Material to process:
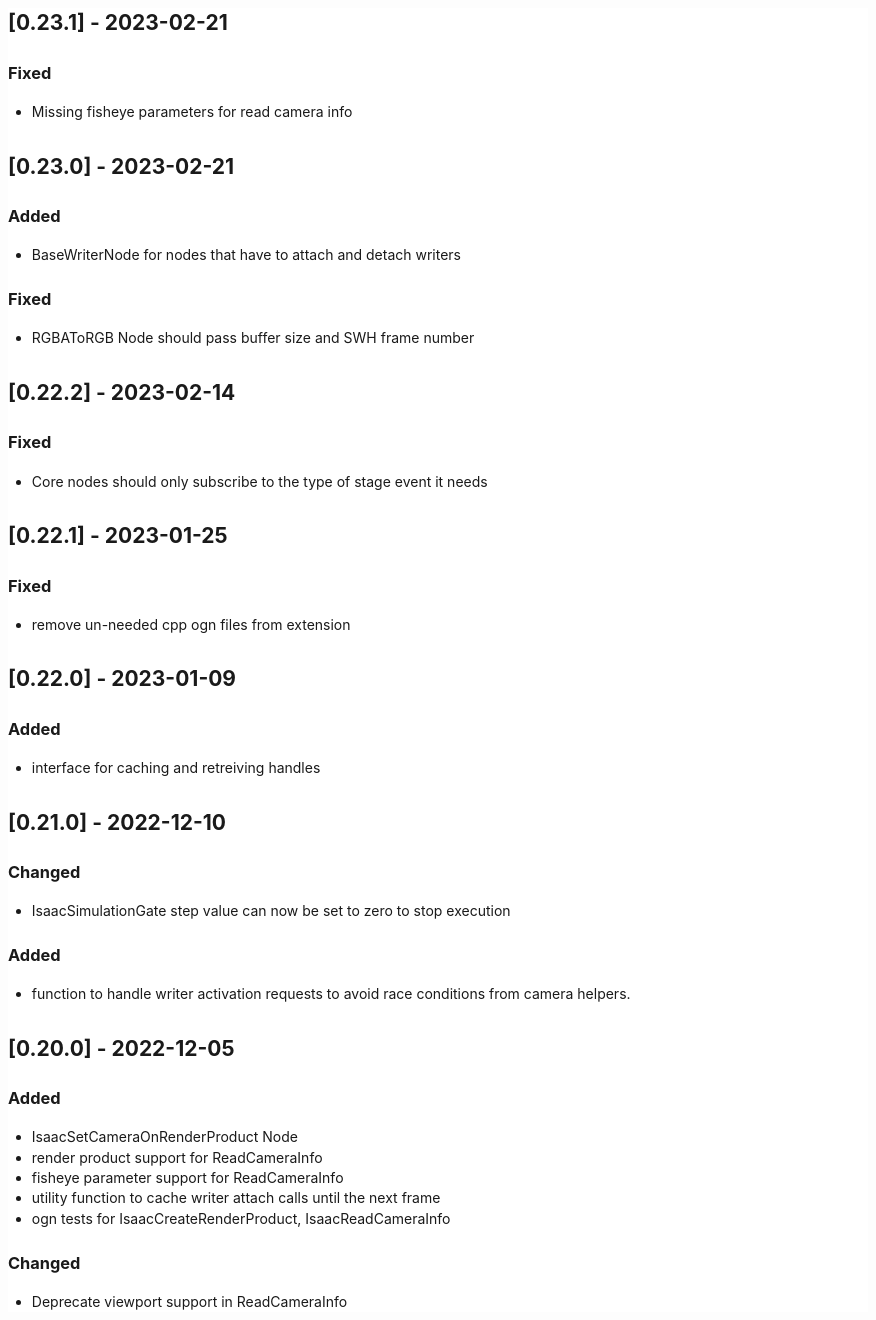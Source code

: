 ## [0.23.1] - 2023-02-21
### Fixed
- Missing fisheye parameters for read camera info

## [0.23.0] - 2023-02-21
### Added
- BaseWriterNode for nodes that have to attach and detach writers

### Fixed
- RGBAToRGB Node should pass buffer size and SWH frame number

## [0.22.2] - 2023-02-14
### Fixed
- Core nodes should only subscribe to the type of stage event it needs

## [0.22.1] - 2023-01-25
### Fixed
- remove un-needed cpp ogn files from extension

## [0.22.0] - 2023-01-09
### Added
- interface for caching and retreiving handles

## [0.21.0] - 2022-12-10
### Changed
- IsaacSimulationGate step value can now be set to zero to stop execution

### Added
- function to handle writer activation requests to avoid race conditions from camera helpers.

## [0.20.0] - 2022-12-05
### Added
- IsaacSetCameraOnRenderProduct Node
- render product support for ReadCameraInfo
- fisheye parameter support for ReadCameraInfo
- utility function to cache writer attach calls until the next frame
- ogn tests for IsaacCreateRenderProduct, IsaacReadCameraInfo

### Changed
- Deprecate viewport support in ReadCameraInfo

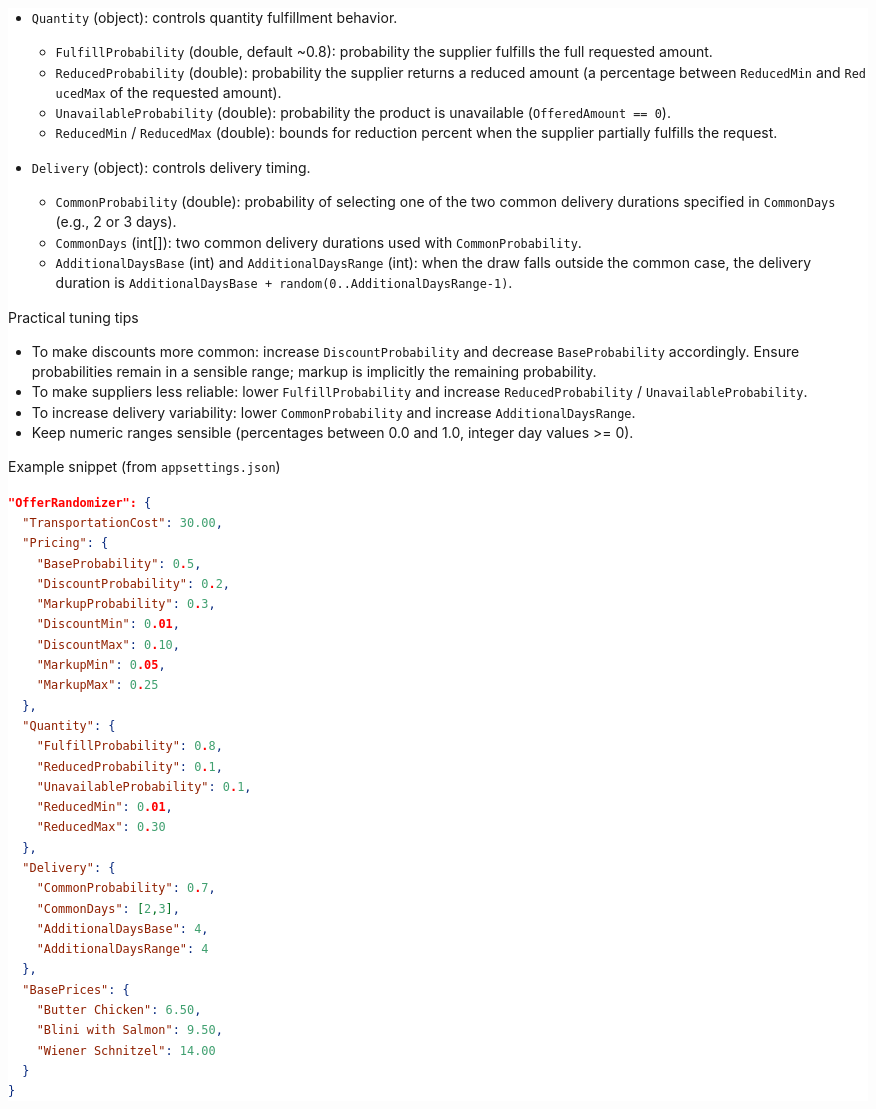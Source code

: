 - `Quantity` (object): controls quantity fulfillment behavior.

  - `FulfillProbability` (double, default ~0.8): probability the supplier fulfills the full requested amount.
  - `ReducedProbability` (double): probability the supplier returns a reduced amount (a percentage between `ReducedMin` and `ReducedMax` of the requested amount).
  - `UnavailableProbability` (double): probability the product is unavailable (`OfferedAmount == 0`).
  - `ReducedMin` / `ReducedMax` (double): bounds for reduction percent when the supplier partially fulfills the request.

- `Delivery` (object): controls delivery timing.
  - `CommonProbability` (double): probability of selecting one of the two common delivery durations specified in `CommonDays` (e.g., 2 or 3 days).
  - `CommonDays` (int[]): two common delivery durations used with `CommonProbability`.
  - `AdditionalDaysBase` (int) and `AdditionalDaysRange` (int): when the draw falls outside the common case, the delivery duration is `AdditionalDaysBase + random(0..AdditionalDaysRange-1)`.

Practical tuning tips

- To make discounts more common: increase `DiscountProbability` and decrease `BaseProbability` accordingly. Ensure probabilities remain in a sensible range; markup is implicitly the remaining probability.
- To make suppliers less reliable: lower `FulfillProbability` and increase `ReducedProbability` / `UnavailableProbability`.
- To increase delivery variability: lower `CommonProbability` and increase `AdditionalDaysRange`.
- Keep numeric ranges sensible (percentages between 0.0 and 1.0, integer day values >= 0).

Example snippet (from `appsettings.json`)

```json
"OfferRandomizer": {
  "TransportationCost": 30.00,
  "Pricing": {
    "BaseProbability": 0.5,
    "DiscountProbability": 0.2,
    "MarkupProbability": 0.3,
    "DiscountMin": 0.01,
    "DiscountMax": 0.10,
    "MarkupMin": 0.05,
    "MarkupMax": 0.25
  },
  "Quantity": {
    "FulfillProbability": 0.8,
    "ReducedProbability": 0.1,
    "UnavailableProbability": 0.1,
    "ReducedMin": 0.01,
    "ReducedMax": 0.30
  },
  "Delivery": {
    "CommonProbability": 0.7,
    "CommonDays": [2,3],
    "AdditionalDaysBase": 4,
    "AdditionalDaysRange": 4
  },
  "BasePrices": {
    "Butter Chicken": 6.50,
    "Blini with Salmon": 9.50,
    "Wiener Schnitzel": 14.00
  }
}
```
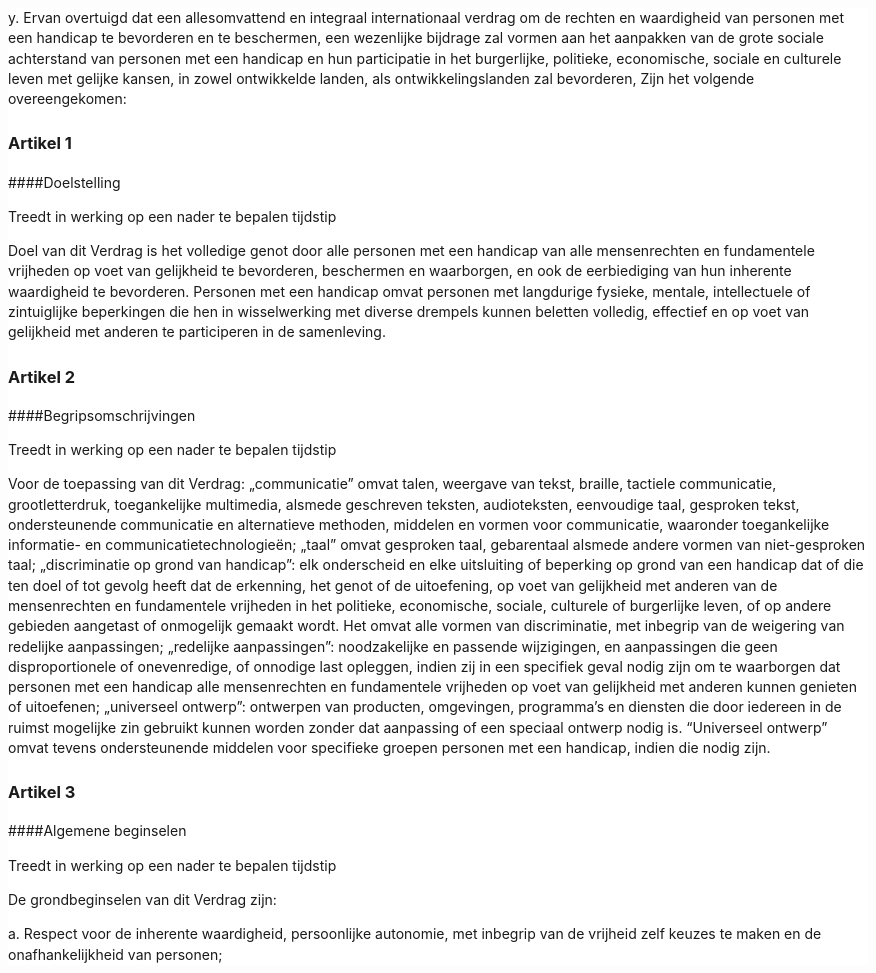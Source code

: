 y. Ervan overtuigd dat een allesomvattend en integraal internationaal verdrag om de rechten en waardigheid van personen met een handicap te bevorderen en te beschermen, een wezenlijke bijdrage zal vormen aan het aanpakken van de grote sociale achterstand van personen met een handicap en hun participatie in het burgerlijke, politieke, economische, sociale en culturele leven met gelijke kansen, in zowel ontwikkelde landen, als ontwikkelingslanden zal bevorderen,     Zijn het volgende overeengekomen:    

### Artikel  1  

####Doelstelling

Treedt in werking op een nader te bepalen tijdstip 

Doel van dit Verdrag is het volledige genot door alle personen met een handicap van alle mensenrechten en fundamentele vrijheden op voet van gelijkheid te bevorderen, beschermen en waarborgen, en ook de eerbiediging van hun inherente waardigheid te bevorderen. Personen met een handicap omvat personen met langdurige fysieke, mentale, intellectuele of zintuiglijke beperkingen die hen in wisselwerking met diverse drempels kunnen beletten volledig, effectief en op voet van gelijkheid met anderen te participeren in de samenleving. 

### Artikel  2  

####Begripsomschrijvingen

Treedt in werking op een nader te bepalen tijdstip 

Voor de toepassing van dit Verdrag: „communicatie” omvat talen, weergave van tekst, braille, tactiele communicatie, grootletterdruk, toegankelijke multimedia, alsmede geschreven teksten, audioteksten, eenvoudige taal, gesproken tekst, ondersteunende communicatie en alternatieve methoden, middelen en vormen voor communicatie, waaronder toegankelijke informatie- en communicatietechnologieën; „taal” omvat gesproken taal, gebarentaal alsmede andere vormen van niet-gesproken taal; „discriminatie op grond van handicap”: elk onderscheid en elke uitsluiting of beperking op grond van een handicap dat of die ten doel of tot gevolg heeft dat de erkenning, het genot of de uitoefening, op voet van gelijkheid met anderen van de mensenrechten en fundamentele vrijheden in het politieke, economische, sociale, culturele of burgerlijke leven, of op andere gebieden aangetast of onmogelijk gemaakt wordt. Het omvat alle vormen van discriminatie, met inbegrip van de weigering van redelijke aanpassingen; „redelijke aanpassingen”: noodzakelijke en passende wijzigingen, en aanpassingen die geen disproportionele of onevenredige, of onnodige last opleggen, indien zij in een specifiek geval nodig zijn om te waarborgen dat personen met een handicap alle mensenrechten en fundamentele vrijheden op voet van gelijkheid met anderen kunnen genieten of uitoefenen; „universeel ontwerp”: ontwerpen van producten, omgevingen, programma’s en diensten die door iedereen in de ruimst mogelijke zin gebruikt kunnen worden zonder dat aanpassing of een speciaal ontwerp nodig is. “Universeel ontwerp” omvat tevens ondersteunende middelen voor specifieke groepen personen met een handicap, indien die nodig zijn. 

### Artikel  3  

####Algemene beginselen

Treedt in werking op een nader te bepalen tijdstip 

De grondbeginselen van dit Verdrag zijn: 

a. Respect voor de inherente waardigheid, persoonlijke autonomie, met inbegrip van de vrijheid zelf keuzes te maken en de onafhankelijkheid van personen;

Exercise: In the records above, find the line with "- utility function" and the line with "controls delivery timing.". Write out exactly those lines and every one between, with no pictures and no other lines.

Exercise solution:
- utility function to cache writer attach calls until the next frame
- ogn tests for IsaacCreateRenderProduct, IsaacReadCameraInfo

### Changed
- Deprecate viewport support in ReadCameraInfo

Source code

: - `Quantity` (object): controls quantity fulfillment behavior.

  - `FulfillProbability` (double, default ~0.8): probability the supplier fulfills the full requested amount.
  - `ReducedProbability` (double): probability the supplier returns a reduced amount (a percentage between `ReducedMin` and `ReducedMax` of the requested amount).
  - `UnavailableProbability` (double): probability the product is unavailable (`OfferedAmount == 0`).
  - `ReducedMin` / `ReducedMax` (double): bounds for reduction percent when the supplier partially fulfills the request.

- `Delivery` (object): controls delivery timing.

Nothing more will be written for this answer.